Hugh McNeal
Private Hugh McNeal served in the Corps of Discovery and is remembered for several notable moments during the expedition. He accompanied Meriwether Lewis's advance party to Lemhi Pass in August 1805, where Lewis wrote that McNeal "stood with a foot on each side of this little rivulet and thanked his god that he had lived to bestride the mighty & heretofore deemed endless Missouri." He also had a dangerous encounter with a grizzly bear and narrowly escaped a potentially deadly situation in a Chinook village through the intervention of a friendly Native woman.
Biography
Hugh McNeal was a private in the Corps of Discovery remembered for two notable episodes. At Lemhi Pass on August 12, 1805, when Lewis reached the headwaters of the Missouri, McNeal “exultingly stood with a foot on each side of this rivulet and thanked his god that he had lived to bestride the mighty & heretofore deemed endless Missouri.”
McNeal also had a harrowing encounter with a grizzly bear.
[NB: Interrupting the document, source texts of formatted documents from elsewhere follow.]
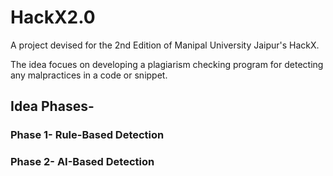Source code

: # HackX2.0

A project devised for the 2nd Edition of Manipal University Jaipur's HackX. 

The idea focues on developing a plagiarism checking program for detecting any malpractices in a code or snippet.

## Idea Phases-

### Phase 1- Rule-Based Detection
### Phase 2- AI-Based Detection
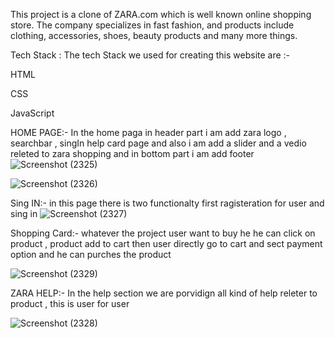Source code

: 
This project is a clone of ZARA.com which is well known online shopping store. The company specializes in fast fashion, and products include clothing, accessories, shoes, beauty products and many more things.

Tech Stack :
The tech Stack we used for creating this website are :-

 HTML

 CSS

 JavaScript
 
 
 HOME PAGE:-
 In the home paga in header part i am add zara logo , searchbar , singIn help card page
 and also i am add a slider and a vedio releted to zara shopping and in bottom part i am add 
 footer
 ![Screenshot (2325)](https://user-images.githubusercontent.com/101566216/174245222-668acc2b-c462-40a3-b607-dcff76965245.png)

![Screenshot (2326)](https://user-images.githubusercontent.com/101566216/174245656-656cfcc0-4168-4da4-8a9d-b613e2a7aaad.png)

Sing IN:-
in this page there is two functionalty first ragisteration for user and sing in 
![Screenshot (2327)](https://user-images.githubusercontent.com/101566216/174245801-0d317e15-46f0-497e-8224-89f1e1de2224.png)

Shopping Card:-
whatever the project user want to buy he he can click on product , product add to cart then user directly go to cart and sect payment option and he can purches the product 


![Screenshot (2329)](https://user-images.githubusercontent.com/101566216/174246214-e9f3616b-5a64-4368-ba64-d23456006147.png)


ZARA HELP:-
In the help section we are porvidign all kind of help releter to product , this is user for user


![Screenshot (2328)](https://user-images.githubusercontent.com/101566216/174246475-11ab7700-34f7-4382-b26b-b0a3f668b9bb.png)
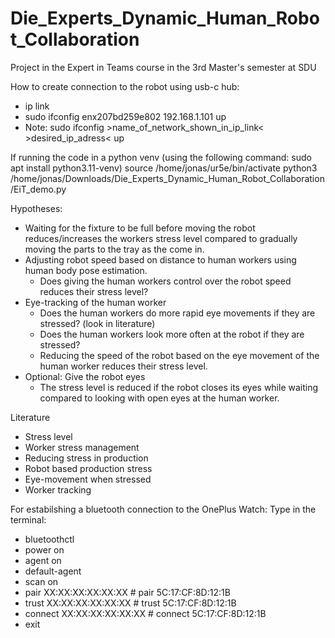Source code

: # Die_Experts_Dynamic_Human_Robot_Collaboration
Project in the Expert in Teams course in the 3rd Master's semester at SDU



How to create connection to the robot using usb-c hub:
- ip link
- sudo ifconfig enx207bd259e802 192.168.1.101 up
- Note: sudo ifconfig >name_of_network_shown_in_ip_link< >desired_ip_adress< up


If running the code in a python venv (using the following command: sudo apt install python3.11-venv)
source /home/jonas/ur5e/bin/activate
python3 /home/jonas/Downloads/Die_Experts_Dynamic_Human_Robot_Collaboration/EiT_demo.py


Hypotheses:
- Waiting for the fixture to be full before moving the robot reduces/increases the workers stress level compared to gradually moving the parts to the tray as the come in.
- Adjusting robot speed based on distance to human workers using human body pose estimation. 
    - Does giving the human workers control over the robot speed reduces their stress level?
- Eye-tracking of the human worker
    - Does the human workers do more rapid eye movements if they are stressed? (look in literature) 
    - Does the human workers look more often at the robot if they are stressed?
    - Reducing the speed of the robot based on the eye movement of the human worker reduces their stress level.
- Optional: Give the robot eyes
    - The stress level is reduced if the robot closes its eyes while waiting compared to looking with open eyes at the human worker.


Literature
- Stress level
- Worker stress management
- Reducing stress in production
- Robot based production stress
- Eye-movement when stressed
- Worker tracking




For estabilshing a bluetooth connection to the OnePlus Watch: Type in the terminal:
- bluetoothctl
- power on
- agent on
- default-agent
- scan on
- pair XX:XX:XX:XX:XX:XX # pair 5C:17:CF:8D:12:1B
- trust XX:XX:XX:XX:XX:XX # trust 5C:17:CF:8D:12:1B
- connect XX:XX:XX:XX:XX:XX # connect 5C:17:CF:8D:12:1B
- exit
While traveling alone, he came upon a bear at close range. His horse threw him, and the bear approached. McNeal struck the bear on the head with his rifle, breaking the stock, then scrambled up a tree where he remained until the bear left after dark.
These vivid incidents make McNeal one of the more memorable minor characters in the expedition journals, despite his otherwise modest role.